Pre-processing of data:
Before being accepted, each sample is tested to ensure that a cough has been captured at sufficient length and volume to be useful. A virtue of the proposed system is that almost any type of cough sample can be used. There are no strict requirements about how a tester must cough.
Once accepted, audio samples are used to generate Mel-spectrogram and MFCC (Mel-frequency cepstral coefficients) for further processing.
Model development and early results
A number of Machine Learning and Deep Learning COVID-19 model projections have been developed using the accepted cough audio samples. Each model examines the audio files to determine if the tester shows an audio signature that indicates if the tester is infected with COVID positive, or negative.

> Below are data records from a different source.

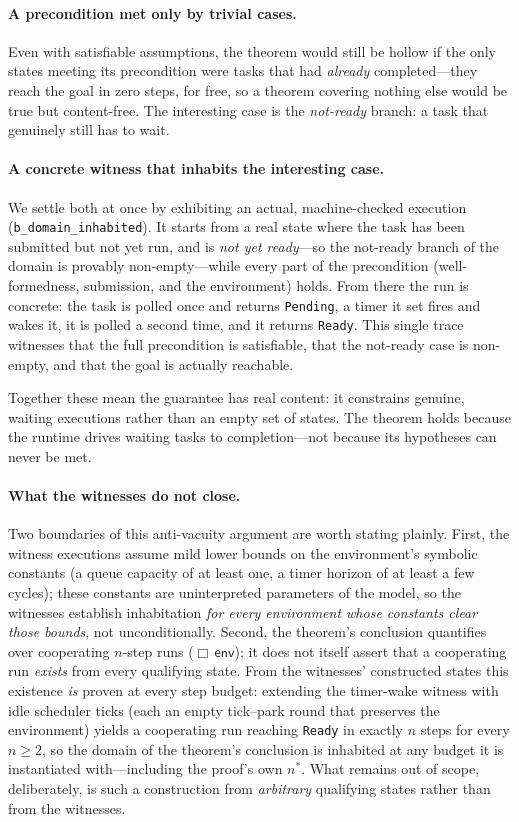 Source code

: \documentclass[11pt]{article}
\theoremstyle{plain}
\theoremstyle{definition}
\begin{document}
\paragraph{A precondition met only by trivial cases.} Even with satisfiable assumptions, the
theorem would still be hollow if the only states meeting its precondition were tasks that had
\emph{already} completed---they reach the goal in zero steps, for free, so a theorem covering
nothing else would be true but content-free. The interesting case is the \emph{not-ready}
branch: a task that genuinely still has to wait.

\paragraph{A concrete witness that inhabits the interesting case.} We settle both at once by
exhibiting an actual, machine-checked execution (\lstinline|b_domain_inhabited|). It starts
from a real state where the task has been submitted but not yet run, and is \emph{not yet
ready}---so the not-ready branch of the domain is provably non-empty---while every part of the
precondition (well-formedness, submission, and the environment) holds. From there the run is
concrete: the task is polled once and returns \texttt{Pending}, a timer it set fires and wakes
it, it is polled a second time, and it returns \texttt{Ready}. This single trace witnesses that
the full precondition is satisfiable, that the not-ready case is non-empty, and that the goal is
actually reachable.

Together these mean the guarantee has real content: it constrains genuine, waiting executions
rather than an empty set of states. The theorem holds because the runtime drives waiting tasks
to completion---not because its hypotheses can never be met.

\paragraph{What the witnesses do not close.} Two boundaries of this anti-vacuity argument are
worth stating plainly. First, the witness executions assume mild lower bounds on the
environment's symbolic constants (a queue capacity of at least one, a timer horizon of at
least a few cycles); these constants are uninterpreted parameters of the model, so the
witnesses establish inhabitation \emph{for every environment whose constants clear those
bounds}, not unconditionally. Second, the theorem's conclusion quantifies over cooperating
$n$-step runs ($\Box\,\mathsf{env}$); it does not itself assert that a cooperating run
\emph{exists} from every qualifying state. From the witnesses' constructed states this
existence \emph{is} proven at every step budget: extending the timer-wake witness with idle
scheduler ticks (each an empty tick--park round that preserves the environment) yields a
cooperating run reaching \texttt{Ready} in exactly $n$ steps for every $n \geq 2$, so the
domain of the theorem's conclusion is inhabited at any budget it is instantiated
with---including the proof's own $n^{*}$. What remains out of scope, deliberately, is such a
construction from \emph{arbitrary} qualifying states rather than from the witnesses.
\end{document}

To train each model, a portion of samples was used for training and another set were used for validation of COVID-19 model predictions as shown in the table above.
A set of 1553 validation samples was used. 25 of these were Covid-19 Positive; 1528, mostly obtained from public domain pneumonia and normal cough data, were negative. The performance of the model is 95% with 2 false negatives (Covid positive is identified as negative) and 75 false positives (negative samples identified as positive).
In another experiment with segmented cough i.e one or more cough segment are extracted from a given recording, performance of the COVID-19 model has an accuracy rates over 85% and in one case going up to 93% for Training and 86% for Validation. In this experiment each cough segment is passed to the model for inference. Decisions are made based on majority voting among different models, as well as the confidence level of prediction by the model.
The ROC curve and improving ROC Model accuracy
ROC model evaluation (Receiver Operating Characteristic) and improving performance based on the ROC curve are critical next steps To enhance performance and reduce misclassification, we are working to establish the threshold of confidence level using ROC and the number of pure neurons responsible for both types of classification rather than relying on inference from the model.
Additionally, because the number of training samples for ROC model validation is limited, we’re pursuing an ensemble model that leverages all the models which may enhance performance significantly. Usually, for a two-class classifier, the model generates a class for which the probability (we consider as confidence level of inference) is more than 0.5. In our analysis we observed that majority of the correct classification have high confidence and false classification have value around 0.5 though there are exceptions. We define a threshold of confidence to reduce misclassification and the threshold is defined based on ROC curve. When the confidence of classification is more than the threshold in that ROC curve, we accept the class. Otherwise, we mark it as inconclusive. In some of the samples, the confidence levels from multiple models are different. In such cases, the decision is taken based on majority voting. This helps to reduce ambiguous decisions.
We also analyse neurons responsible for different classes. We take the dense layer and find which all neurons are activated only for Covid-19 positive classes and only for negative classes. We call those pure neurons. During inference, we check the percentage of pure neurons activated for the given class along with confidence score for decision making. This also helps us making better inference.
Learnings and gaps
- While the model performance is reasonably good with a small validation set, it will need more acoustically defined data for a decision making with high confidence. We plan to get at least 300 samples of each category to train the model.
- All positive samples are actually tested positive, but negative samples are collected from random healthy subjects who did not have the test outcome. Hence, some of these negative subjects may actually be positive without symptoms. This problem can be addressed if we have samples who are tested negative.
- We are not suggesting any guidance for cough recording with the assumption that when we have large number of samples the differences in recording will not affect the outcome.
- Age and gender-based analysis may generate better inference but that is possible only if we have a good number of samples in each group.
- Along with a model-based approach, we need to work on finding parameters from audio and spectrogram of single cough recording that may differentiate the two types of samples. This will be helpful to find correlation between conventional parametric approach (acoustic analysis of cough) and model-based approach. Moreover, the parameters can be used as input to ML/DL models for decision making
- When the complete recording is used for inference, we got inconsistent inference in which multiple samples of same subject (taken within a short period) showed different outcome. For some cases, it happened due to either intra-subject variability in the cough samples or noise in the data. This was addressed by considering single cough segment-based analysis.
Can society safely unlock and achieve a “new normal”?
Key use cases
We foresee two important use cases.
First, screening for medical interventions. These would be done at Hospitals by trained medical staff for treatment of infected patients.
Second, screening in public places like Airports, Malls, restaurants and beyond to arrest the spread.